Das Wetter bleibt nach wie vor sonnig und warm. Eigentlich wird es nie zu heiß. Und das bleibt auch alle Tage so.

Der Weg ist oft steinig, sehr steinig, ausgesprochen steinig. Wie immer habe ich Sorge, daß sich Hanni ein Pfötchen verletzen könnte – oder ich. Aber auch damit haben wir wieder Glück, nichts wirklich Schlimmes wird uns geschehen. Wenngleich der Weg immer öfter zu einer Herausforderung wird. Nicht allein der Steine wegen, auch wegen der vielen steilen Auf- und Abstiege.

 

Die fabelhafte Welt der Ardèche

 

Ich habe vom Organisator eine ausführliche Wegbeschreibung und eine Wanderkarte mitbekommen. Trotzdem, gelegentlich muß ich doch sehr scharf überlegen und rätseln – und hoffen, daß ich noch auf dem richtigen Weg bin. Und bin es dann auch – meistens. Ich wollte ja einen Abenteuerurlaub haben - und den bekomme ich hier. (Vielleicht bin ich auch nur zu blöd für einfache Wegbeschreibungen. Oder zu schlau…?)

Der neue Rucksack („Titan X2“) bewährt sich hervorragend. Ich schwitze kaum auf dem Rücken. Glücklicherweise wird er ja auch immer genau um so viel leichter, wie wir beide trinken.

Der Weg führt durch Largentière, eine kleine Stadt, in der früher Argent (Silber) gefördert wurde. Hier mache ich kurz Rast und genieße ein eiskaltes Cola und viel Wasser. „So lasse ich es mir schon eher gefallen, ab und zu eine Rast mit kalten Erfrischungen“ denke ich gutgelaunt. (Aber Pustekuchen, das wird bis auf eine Ausnahme die einzige Möglichkeit einer Rast sein.)

Danach geht es durch eine aufgegebene Seidenfabrik und sofort wieder steil einen Berg hinauf.

 

Die fabelhafte Welt der Ardèche

 

Mein Trost bei all dieser Plackerei: Sämtliche Adern werden bei diesen heftigen Anstrengungen gut durchgespült, und das kann ja nichts schaden...

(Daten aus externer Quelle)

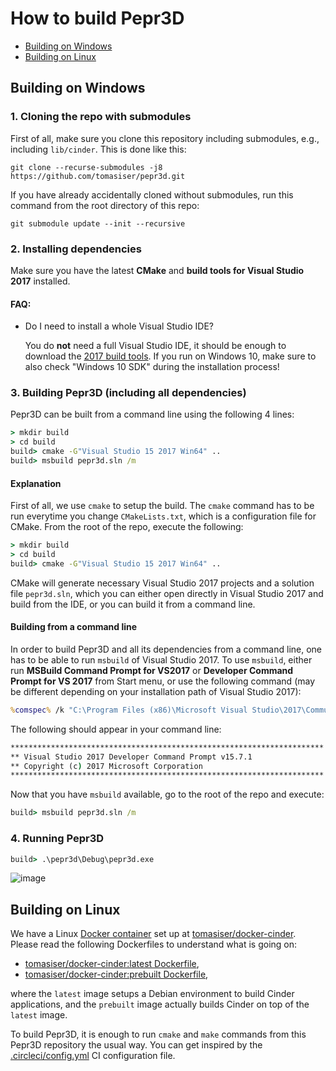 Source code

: # How to build Pepr3D

- [Building on Windows](#building-on-windows)
- [Building on Linux](#building-on-linux)

## Building on Windows

### 1. Cloning the repo with submodules

First of all, make sure you clone this repository including submodules, e.g., including `lib/cinder`. This is done like this:

```
git clone --recurse-submodules -j8 https://github.com/tomasiser/pepr3d.git
```

If you have already accidentally cloned without submodules, run this command from the root directory of this repo:

```
git submodule update --init --recursive
```

### 2. Installing dependencies

Make sure you have the latest **CMake** and **build tools for Visual Studio 2017** installed.

#### FAQ:
- Do I need to install a whole Visual Studio IDE?
  
  You do **not** need a full Visual Studio IDE, it should be enough to download the [2017 build tools](https://visualstudio.microsoft.com/cs/downloads/). If you run on Windows 10, make sure to also check "Windows 10 SDK" during the installation process!

### 3. Building Pepr3D (including all dependencies)

Pepr3D can be built from a command line using the following 4 lines:

```cmd
> mkdir build
> cd build
build> cmake -G"Visual Studio 15 2017 Win64" ..
build> msbuild pepr3d.sln /m
```

#### Explanation

First of all, we use `cmake` to setup the build. The `cmake` command has to be run everytime you change `CMakeLists.txt`, which is a configuration file for CMake. From the root of the repo, execute the following:

```cmd
> mkdir build
> cd build
build> cmake -G"Visual Studio 15 2017 Win64" ..
```

CMake will generate necessary Visual Studio 2017 projects and a solution file `pepr3d.sln`, which you can either open directly in Visual Studio 2017 and build from the IDE, or you can build it from a command line.

#### Building from a command line

In order to build Pepr3D and all its dependencies from a command line, one has to be able to run `msbuild` of Visual Studio 2017. To use `msbuild`, either run **MSBuild Command Prompt for VS2017** or **Developer Command Prompt for VS 2017** from Start menu, or use the following command (may be different depending on your installation path of Visual Studio 2017):

```cmd
%comspec% /k "C:\Program Files (x86)\Microsoft Visual Studio\2017\Community\Common7\Tools\VsDevCmd.bat"
```

The following should appear in your command line:

```cmd
**********************************************************************
** Visual Studio 2017 Developer Command Prompt v15.7.1
** Copyright (c) 2017 Microsoft Corporation
**********************************************************************
```


Now that you have `msbuild` available, go to the root of the repo and execute:

```cmd
build> msbuild pepr3d.sln /m
```

### 4. Running Pepr3D

```cmd
build> .\pepr3d\Debug\pepr3d.exe
```

![image](https://user-images.githubusercontent.com/10374559/42907924-a17c08d0-8adf-11e8-8ba1-3b1af237d2a2.png)

## Building on Linux

We have a Linux [Docker container](https://www.docker.com/resources/what-container) set up at [tomasiser/docker-cinder](https://github.com/tomasiser/docker-cinder). Please read the following Dockerfiles to understand what is going on:

- [tomasiser/docker-cinder:latest Dockerfile](https://github.com/tomasiser/docker-cinder/blob/master/Dockerfile),
- [tomasiser/docker-cinder:prebuilt Dockerfile](https://github.com/tomasiser/docker-cinder/blob/prebuilt/Dockerfile),

where the `latest` image setups a Debian environment to build Cinder applications, and the `prebuilt` image actually builds Cinder on top of the `latest` image.

To build Pepr3D, it is enough to run `cmake` and `make` commands from this Pepr3D repository the usual way. You can get inspired by the [.circleci/config.yml](.circleci/config.yml) CI configuration file.
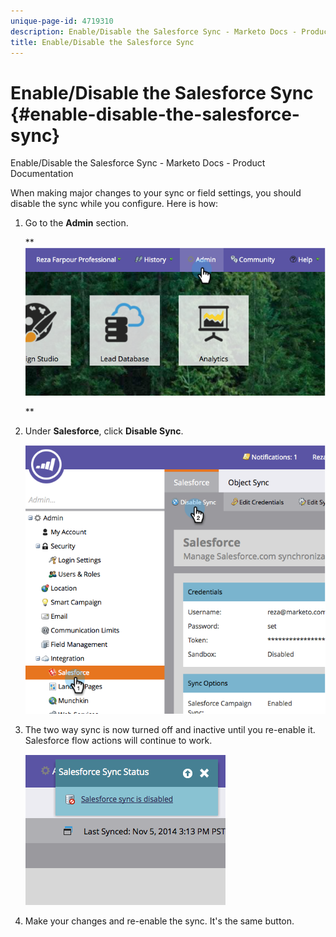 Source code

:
```yaml
---
unique-page-id: 4719310
description: Enable/Disable the Salesforce Sync - Marketo Docs - Product Documentation
title: Enable/Disable the Salesforce Sync
---
```


# Enable/Disable the Salesforce Sync {#enable-disable-the-salesforce-sync}

Enable/Disable the Salesforce Sync - Marketo Docs - Product Documentation

When making major changes to your sync or field settings, you should disable the sync while you configure. Here is how:

1. Go to the **Admin** section.

   ** ![](assets/image2014-12-10-13-3a24-3a35.png)

   **

1. Under **Salesforce**, click **Disable Sync**.

   ![](assets/image2014-12-10-13-3a24-3a47.png)

1. The two way sync is now turned off and inactive until you re-enable it. Salesforce flow actions will continue to work.

   ![](assets/image2014-12-10-13-3a24-3a58.png)

1. Make your changes and re-enable the sync. It's the same button.

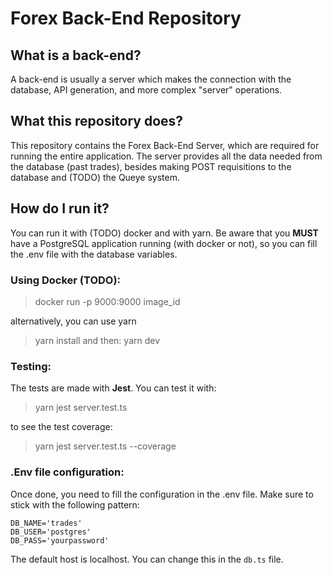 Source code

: # Forex Back-End Repository

## What is a back-end?
A back-end is usually a server which makes the connection with the database, API generation, and more complex "server" operations.

## What this repository does?
 This repository contains the Forex Back-End Server, which are required for running the entire application.
 The server provides all the data needed from the database (past trades), besides making POST requisitions to the database and (TODO) the Queye system.
 
 ## How do I run it?
 You can run it with (TODO) docker and with yarn.
 Be aware that you **MUST** have a PostgreSQL application running (with docker or not), so you can fill the .env file with the database variables.
 
 ### Using Docker (TODO):
> docker run -p 9000:9000 image_id
 
 alternatively, you can use yarn
> yarn install
 and then:
> yarn dev



 ### Testing:
 The tests are made with **Jest**. You can test it with:
 > yarn jest server.test.ts

 to see the test coverage:
 > yarn jest server.test.ts --coverage
 
 
### .Env file configuration:
Once done, you need to fill the configuration in the .env file.
Make sure to stick with the following pattern:
```
DB_NAME='trades'
DB_USER='postgres'
DB_PASS='yourpassword'
 ```
 The default host is localhost. You can change this in the `db.ts` file.
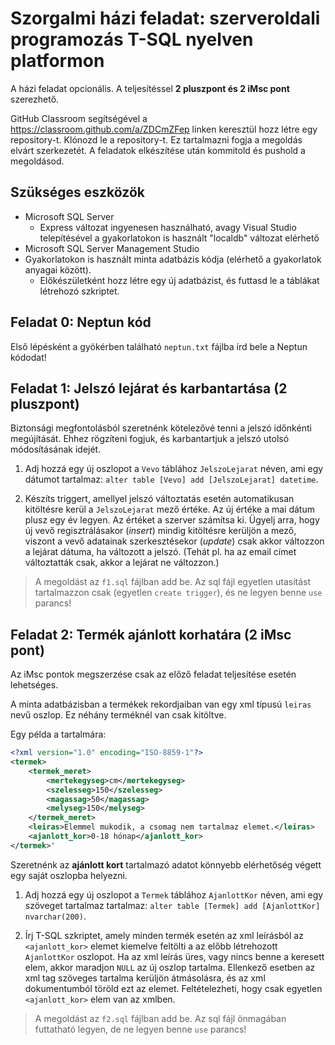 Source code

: # Szorgalmi házi feladat: szerveroldali programozás T-SQL nyelven platformon

A házi feladat opcionális. A teljesítéssel **2 pluszpont és 2 iMsc pont** szerezhető.

GitHub Classroom segítségével a <https://classroom.github.com/a/ZDCmZFep> linken keresztül hozz létre egy repository-t. Klónozd le a repository-t. Ez tartalmazni fogja a megoldás elvárt szerkezetét. A feladatok elkészítése után kommitold és pushold a megoldásod.

## Szükséges eszközök

- Microsoft SQL Server
  - Express változat ingyenesen használható, avagy Visual Studio telepítésével a gyakorlatokon is használt "localdb" változat elérhető
- Microsoft SQL Server Management Studio
- Gyakorlatokon is használt minta adatbázis kódja (elérhető a gyakorlatok anyagai között).
  - Előkészületként hozz létre egy új adatbázist, és futtasd le a táblákat létrehozó szkriptet.

## Feladat 0: Neptun kód

Első lépésként a gyökérben található `neptun.txt` fájlba írd bele a Neptun kódodat!

## Feladat 1: Jelszó lejárat és karbantartása (2 pluszpont)

Biztonsági megfontolásból szeretnénk kötelezővé tenni a jelszó időnkénti megújítását. Ehhez rögzíteni fogjuk, és karbantartjuk a jelszó utolsó módosításának idejét.

1. Adj hozzá egy új oszlopot a `Vevo` táblához `JelszoLejarat` néven, ami egy dátumot tartalmaz: `alter table [Vevo] add [JelszoLejarat] datetime`.

1. Készíts triggert, amellyel jelszó változtatás esetén automatikusan kitöltésre kerül a `JelszoLejarat` mező értéke. Az új értéke a mai dátum plusz egy év legyen. Az értéket a szerver számítsa ki. Ügyelj arra, hogy új vevő regisztrálásakor (_insert_) mindig kitöltésre kerüljön a mező, viszont a vevő adatainak szerkesztésekor (_update_) csak akkor változzon a lejárat dátuma, ha változott a jelszó. (Tehát pl. ha az email címet változtatták csak, akkor a lejárat ne változzon.)

> A megoldást az `f1.sql` fájlban add be. Az sql fájl egyetlen utasítást tartalmazzon csak (egyetlen `create trigger`), és ne legyen benne `use` parancs!

## Feladat 2: Termék ajánlott korhatára (2 iMsc pont)

Az iMsc pontok megszerzése csak az előző feladat teljesítése esetén lehetséges.

A minta adatbázisban a termékek rekordjaiban van egy xml típusú `leiras` nevű oszlop. Ez néhány terméknél van csak kitöltve.

Egy példa a tartalmára:

```xml
<?xml version="1.0" encoding="ISO-8859-1"?>
<termek>
    <termek_meret>
        <mertekegyseg>cm</mertekegyseg>
        <szelesseg>150</szelesseg>
        <magassag>50</magassag>
        <melyseg>150</melyseg>
    </termek_meret>
    <leiras>Elemmel mukodik, a csomag nem tartalmaz elemet.</leiras>
    <ajanlott_kor>0-18 hónap</ajanlott_kor>
</termek>'
```

Szeretnénk az **ajánlott kort** tartalmazó adatot könnyebb elérhetőség végett egy saját oszlopba helyezni.

1. Adj hozzá egy új oszlopot a `Termek` táblához `AjanlottKor` néven, ami egy szöveget tartalmaz tartalmaz: `alter table [Termek] add [AjanlottKor] nvarchar(200)`.

1. Írj T-SQL szkriptet, amely minden termék esetén az xml leírásból az `<ajanlott_kor>` elemet kiemelve feltölti a az előbb létrehozott `AjanlottKor` oszlopot. Ha az xml leírás üres, vagy nincs benne a keresett elem, akkor maradjon `NULL` az új oszlop tartalma. Ellenkező esetben az xml tag szöveges tartalma kerüljön átmásolásra, és az xml dokumentumból töröld ezt az elemet. Feltételezheti, hogy csak egyetlen `<ajanlott_kor>` elem van az xmlben.

> A megoldást az `f2.sql` fájlban add be. Az sql fájl önmagában futtatható legyen, de ne legyen benne `use` parancs!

Dann, am Ende des Tages, komme ich doch noch vom rechten Weg ab. Die fragliche Stelle ist eindeutig falsch beschrieben. Deshalb mache ich einen unnötigen Umweg von ein paar Kilometern. Und das, obwohl ich wirklich am Ende meiner Kräfte bin. Auf der Straße versuche ich Auto-stop, ein paar Autos kommen vorbei, aber niemand erbarmt sich, keiner hält an, niemand nimmt uns die paar Kilometer mit, meine mühsam erhobene Hand wird übersehen, alles Winken bleibt vergebens.

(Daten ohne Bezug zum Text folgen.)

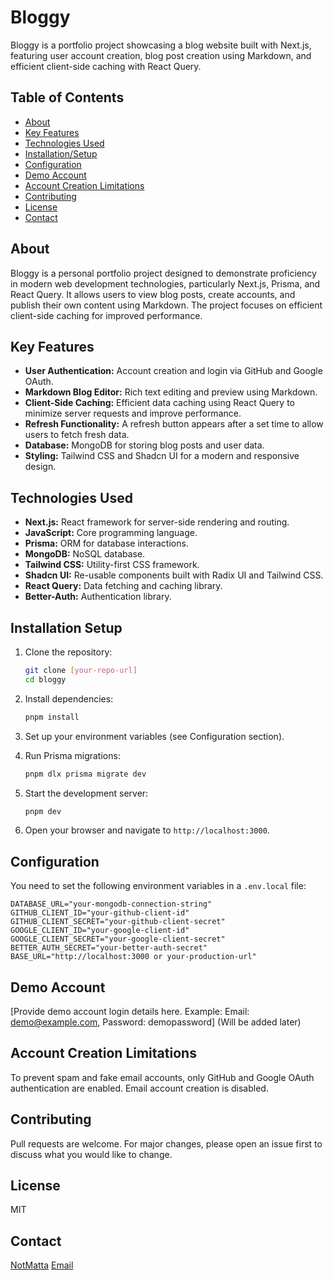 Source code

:# Bloggy

Bloggy is a portfolio project showcasing a blog website built with Next.js, featuring user account creation, blog post creation using Markdown, and efficient client-side caching with React Query.

## Table of Contents

-   [About](#about)
-   [Key Features](#key-features)
-   [Technologies Used](#technologies-used)
-   [Installation/Setup](#installation-setup)
-   [Configuration](#configuration)
-   [Demo Account](#demo-account)
-   [Account Creation Limitations](#account-creation-limitations)
-   [Contributing](#contributing)
-   [License](#license)
-   [Contact](#contact)

## About

Bloggy is a personal portfolio project designed to demonstrate proficiency in modern web development technologies, particularly Next.js, Prisma, and React Query. It allows users to view blog posts, create accounts, and publish their own content using Markdown. The project focuses on efficient client-side caching for improved performance.

## Key Features

-   **User Authentication:** Account creation and login via GitHub and Google OAuth.
-   **Markdown Blog Editor:** Rich text editing and preview using Markdown.
-   **Client-Side Caching:** Efficient data caching using React Query to minimize server requests and improve performance.
-   **Refresh Functionality:** A refresh button appears after a set time to allow users to fetch fresh data.
-   **Database:** MongoDB for storing blog posts and user data.
-   **Styling:** Tailwind CSS and Shadcn UI for a modern and responsive design.

## Technologies Used

-   **Next.js:** React framework for server-side rendering and routing.
-   **JavaScript:** Core programming language.
-   **Prisma:** ORM for database interactions.
-   **MongoDB:** NoSQL database.
-   **Tailwind CSS:** Utility-first CSS framework.
-   **Shadcn UI:** Re-usable components built with Radix UI and Tailwind CSS.
-   **React Query:** Data fetching and caching library.
-   **Better-Auth:** Authentication library.

## Installation Setup

1.  Clone the repository:

    ```bash
    git clone [your-repo-url]
    cd bloggy
    ```

2.  Install dependencies:

    ```bash
    pnpm install
    ```

3.  Set up your environment variables (see Configuration section).
4.  Run Prisma migrations:

    ```bash
    pnpm dlx prisma migrate dev
    ```

5.  Start the development server:

    ```bash
    pnpm dev
    ```

6.  Open your browser and navigate to `http://localhost:3000`.

## Configuration

You need to set the following environment variables in a `.env.local` file:

```
DATABASE_URL="your-mongodb-connection-string"
GITHUB_CLIENT_ID="your-github-client-id"
GITHUB_CLIENT_SECRET="your-github-client-secret"
GOOGLE_CLIENT_ID="your-google-client-id"
GOOGLE_CLIENT_SECRET="your-google-client-secret"
BETTER_AUTH_SECRET="your-better-auth-secret"
BASE_URL="http://localhost:3000 or your-production-url"
```

## Demo Account

[Provide demo account login details here. Example: Email: demo@example.com, Password: demopassword] (Will be added later)

## Account Creation Limitations

To prevent spam and fake email accounts, only GitHub and Google OAuth authentication are enabled. Email account creation is disabled.

## Contributing

Pull requests are welcome. For major changes, please open an issue first to discuss what you would like to change.

## License

MIT

## Contact

[NotMatta](https://github.com/NotMatta)
[Email](mailto:mat.ryn667@proton.me)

Aufgeben gilt nicht. Daher quäle ich mich immer weiter. Ich wußte gar nicht, daß ich so viele Muskeln habe. Jetzt weiß ich es ziemlich genau. Weil jeder einzelne schmerzt.

Wo ist der Bauernhof nur? Natürlich befindet sich der Hof mal wieder gerade außerhalb meiner Wanderkarte. (Warum habe ich immer wieder solche Situationen?) Ich muß improvisieren und herumrätseln. Zurück geht schon lange nicht mehr. In den Straßengraben darf ich mich auch nicht legen, da komme ich nicht mehr hoch. Also immer weiter vorwärts. Ah, rechts da drüben auf dem Berg, das könnte es sein. „Lieber Gott, laß es unser Ziel sein!“ Und meine Bitte wird oben erhört, ein Schild an der Straße weist tatsächlich dort hin, ich komme jetzt nur von der anderen Seite als ursprünglich vorgesehen. Einen Kilometer, gefühlte vier Kilometer, muß ich mich noch bergauf quälen.

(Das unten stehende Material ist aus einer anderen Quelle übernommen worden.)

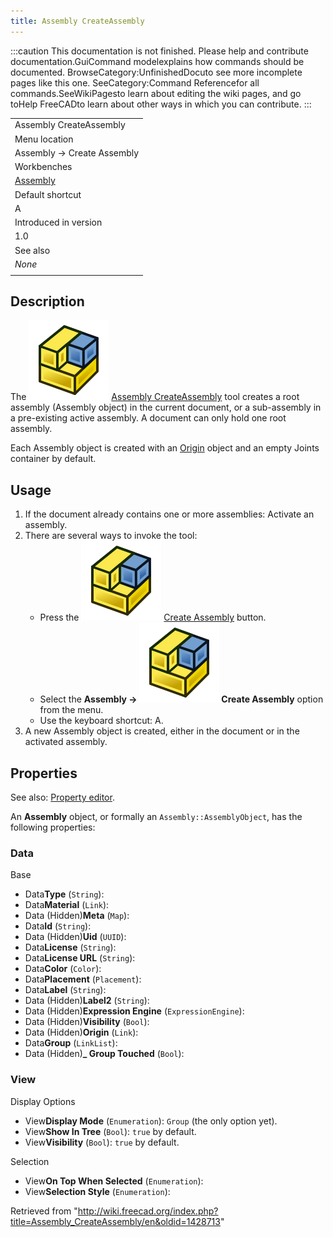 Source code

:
 ```yaml
---
title: Assembly CreateAssembly
---
```


:::caution
This documentation is not finished. Please help and contribute documentation.GuiCommand modelexplains how commands should be documented. BrowseCategory:UnfinishedDocuto see more incomplete pages like this one. SeeCategory:Command Referencefor all commands.SeeWikiPagesto learn about editing the wiki pages, and go toHelp FreeCADto learn about other ways in which you can contribute.
:::

|                                                      |
| ---------------------------------------------------- |
| Assembly CreateAssembly                              |
| Menu location                                        |
| Assembly → Create Assembly                           |
| Workbenches                                          |
| [Assembly](/Assembly_Workbench "Assembly Workbench") |
| Default shortcut                                     |
| A                                                    |
| Introduced in version                                |
| 1.0                                                  |
| See also                                             |
| _None_                                               |
|                                                      |

## Description

The ![](/src/assets/images/Assembly_CreateAssembly.svg) [Assembly CreateAssembly](/Assembly_CreateAssembly "Assembly CreateAssembly") tool creates a root assembly (Assembly object) in the current document, or a sub-assembly in a pre-existing active assembly. A document can only hold one root assembly.

Each Assembly object is created with an [Origin](/App_OriginGroupExtension "App OriginGroupExtension") object and an empty Joints container by default.

## Usage

1. If the document already contains one or more assemblies: Activate an assembly.
2. There are several ways to invoke the tool:
   - Press the ![](/src/assets/images/Assembly_CreateAssembly.svg) [Create Assembly](/Assembly_CreateAssembly "Assembly CreateAssembly") button.
   - Select the **Assembly → ![](/src/assets/images/Assembly_CreateAssembly.svg) Create Assembly** option from the menu.
   - Use the keyboard shortcut: A.
3. A new Assembly object is created, either in the document or in the activated assembly.

## Properties

See also: [Property editor](/Property_editor "Property editor").

An **Assembly** object, or formally an `Assembly::AssemblyObject`, has the following properties:

### Data

Base

- Data**Type** (`String`):
- Data**Material** (`Link`):
- Data (Hidden)**Meta** (`Map`):
- Data**Id** (`String`):
- Data (Hidden)**Uid** (`UUID`):
- Data**License** (`String`):
- Data**License URL** (`String`):
- Data**Color** (`Color`):
- Data**Placement** (`Placement`):
- Data**Label** (`String`):
- Data (Hidden)**Label2** (`String`):
- Data (Hidden)**Expression Engine** (`ExpressionEngine`):
- Data (Hidden)**Visibility** (`Bool`):
- Data (Hidden)**Origin** (`Link`):
- Data**Group** (`LinkList`):
- Data (Hidden)**\_ Group Touched** (`Bool`):

### View

Display Options

- View**Display Mode** (`Enumeration`): `Group` (the only option yet).
- View**Show In Tree** (`Bool`): `true` by default.
- View**Visibility** (`Bool`): `true` by default.

Selection

- View**On Top When Selected** (`Enumeration`):
- View**Selection Style** (`Enumeration`):

Retrieved from "<http://wiki.freecad.org/index.php?title=Assembly_CreateAssembly/en&oldid=1428713>"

Mit wirklich letzter Müh und Not erreiche ich den Bauernhof, in dem wir heute Abend übernachten werden. „Bienvenue“ (Herzlich Willkommen). Der Wirt erwartet uns schon und zeigt mir freundlich unser Zimmer im Erdgeschoß. Die Tür ist gleichzeitig das Fenster und läßt sich nicht verriegeln. Na, ist OK, ich bin ja nicht ängstlich.

Fürs Abendessen bin ich zu kaputt. Nur die selbstgemachte Tomatensuppe kriege ich noch runter. Das vorzügliche Omelette mit Kastanienmus und grünen Bohnen kann ich nur noch probieren. Den hauseigenen Vin rouge verweigere ich, nur Wasser, viel Wasser trinke ich. Zigarre entfällt natürlich. Hanni geht es dagegen immer noch relativ gut.

Der Maitre ähnelt mit seinem gezwirbelten Schnurrbart Jean Pütz. Zum Glück können wir uns englisch unterhalten, mein französisch ist doch wieder etwas verloren gegangen.

Wie tot falle ich aufs Bett, kein Waschen, kein Duschen, kein Zähneputzen, kein Schlafanzug, kein frische Wäsche für morgen bereitlegen. Ich kriege gerade noch Pullover, Schuhe und Hose ausgezogen.

Hanni knurrt nachts öfters, aber wir haben Glück, niemand schleicht sich zu uns rein, niemand ermordet, oder, noch schlimmer, vergewaltigt uns.